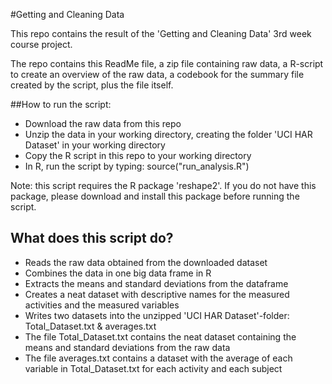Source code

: #Getting and Cleaning Data


This repo contains the result of the 'Getting and Cleaning Data' 3rd week course project.

The repo contains this ReadMe file, a zip file containing raw data, a R-script to create an overview of the raw data, a codebook for the summary file created by the script, plus the file itself.

##How to run the script:

* Download the raw data from this repo
* Unzip the data in your working directory, creating the folder 'UCI HAR Dataset' in your working directory
* Copy the R script in this repo to your working directory
* In R, run the script by typing: source("run_analysis.R")

Note: this script requires the R package 'reshape2'. If you do not have this package, please download and install this package before running the script.

## What does this script do?

* Reads the raw data obtained from the downloaded dataset
* Combines the data in one big data frame in R
* Extracts the means and standard deviations from the dataframe
* Creates a neat dataset with descriptive names for the measured activities and the measured variables
* Writes two datasets into the unzipped 'UCI HAR Dataset'-folder: Total_Dataset.txt & averages.txt
* The file Total_Dataset.txt contains the neat dataset containing the means and standard deviations from the raw data
* The file averages.txt contains a dataset with the average of each variable in Total_Dataset.txt for each activity and each subject


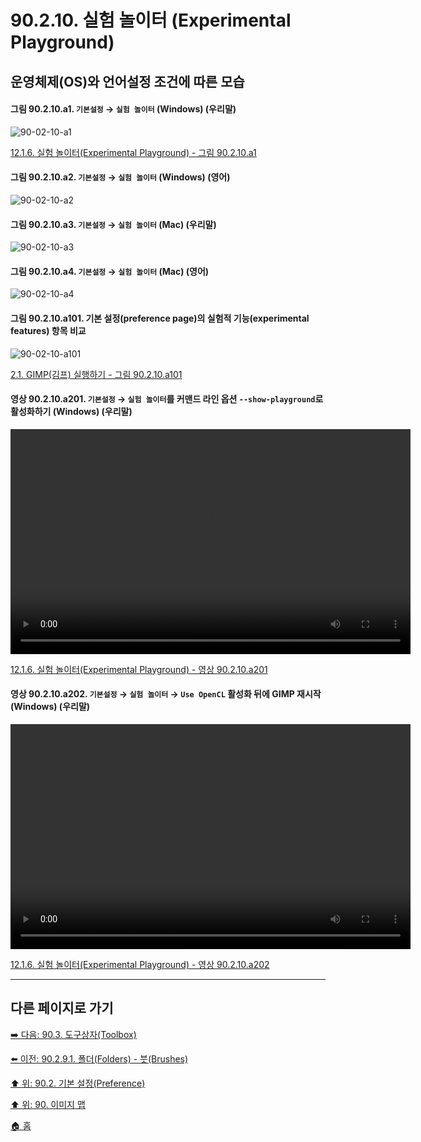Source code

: # 90.2.10. 실험 놀이터 (Experimental Playground)
## 운영체제(OS)와 언어설정 조건에 따른 모습

<a id="90-02-10-a1"></a>

#### 그림 90.2.10.a1. `기본설정` → `실험 놀이터` (Windows) (우리말)
![90-02-10-a1](https://github.com/wonder13662/gimp/assets/15767104/34e54e1c-1420-4fc2-a64e-2065a0bbe015)

[12.1.6. 실험 놀이터(Experimental Playground) - 그림 90.2.10.a1](./12-01-06-experimental-playground.md#90-02-10-a1)

<a id="90-02-10-a2"></a>

#### 그림 90.2.10.a2. `기본설정` → `실험 놀이터` (Windows) (영어)
![90-02-10-a2](https://github.com/wonder13662/gimp/assets/15767104/5fb4af6b-3eb0-4343-8dde-6a9bbac47f4d)

#### 그림 90.2.10.a3. `기본설정` → `실험 놀이터` (Mac) (우리말)
![90-02-10-a3](https://github.com/wonder13662/gimp/assets/15767104/6b4e0c18-1aef-4795-aca3-15025fe245b0)

#### 그림 90.2.10.a4. `기본설정` → `실험 놀이터` (Mac) (영어)
![90-02-10-a4](https://github.com/wonder13662/gimp/assets/15767104/cfea7340-0b0a-4f61-8fa4-5cc5da17b979)

<a id="90-02-10-a101"></a>

#### 그림 90.2.10.a101. 기본 설정(preference page)의 실험적 기능(experimental features) 항목 비교
![90-02-10-a101](https://github.com/wonder13662/gimp/assets/15767104/0c9bd441-4cb1-4aac-80d9-3b387ab124cc)

[2.1. GIMP(김프) 실행하기 - 그림 90.2.10.a101](./02-01-00-running-gimp.md#90-02-10-a101)

<a id="90-02-10-a201"></a>

#### 영상 90.2.10.a201. `기본설정` → `실험 놀이터`를 커맨드 라인 옵션 `--show-playground`로 활성화하기 (Windows) (우리말)
<video controls="controls" width="640" height="360" src="https://github.com/wonder13662/gimp/assets/15767104/78a06a05-e499-4d0f-8efe-497f37d1b6c1"></video>

[12.1.6. 실험 놀이터(Experimental Playground) - 영상 90.2.10.a201](./12-01-06-experimental-playground.md#90-02-10-a201)

<a id="90-02-10-a202"></a>

#### 영상 90.2.10.a202. `기본설정` → `실험 놀이터` → `Use OpenCL` 활성화 뒤에 GIMP 재시작 (Windows) (우리말)
<video controls="controls" width="640" height="360" src="https://github.com/wonder13662/gimp/assets/15767104/89c883cb-2cce-4de7-8457-869c3ad92318"></video>

[12.1.6. 실험 놀이터(Experimental Playground) - 영상 90.2.10.a202](./12-01-06-experimental-playground.md#90-02-10-a202)

***

## 다른 페이지로 가기

[➡️ 다음: 90.3. 도구상자(Toolbox)](./90-03-00-toolbox.md)

[⬅️ 이전: 90.2.9.1. 폴더(Folders) - 붓(Brushes)](./90-02-09-01-brushes.md)

[⬆️ 위: 90.2. 기본 설정(Preference)](./90-02-00-preference.md)

[⬆️ 위: 90. 이미지 맵](./90-00-image-map.md)

[🏠 홈](./00-home.md)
____________
Please say how many lines of the material above include "neat", giving that number and no other words.

2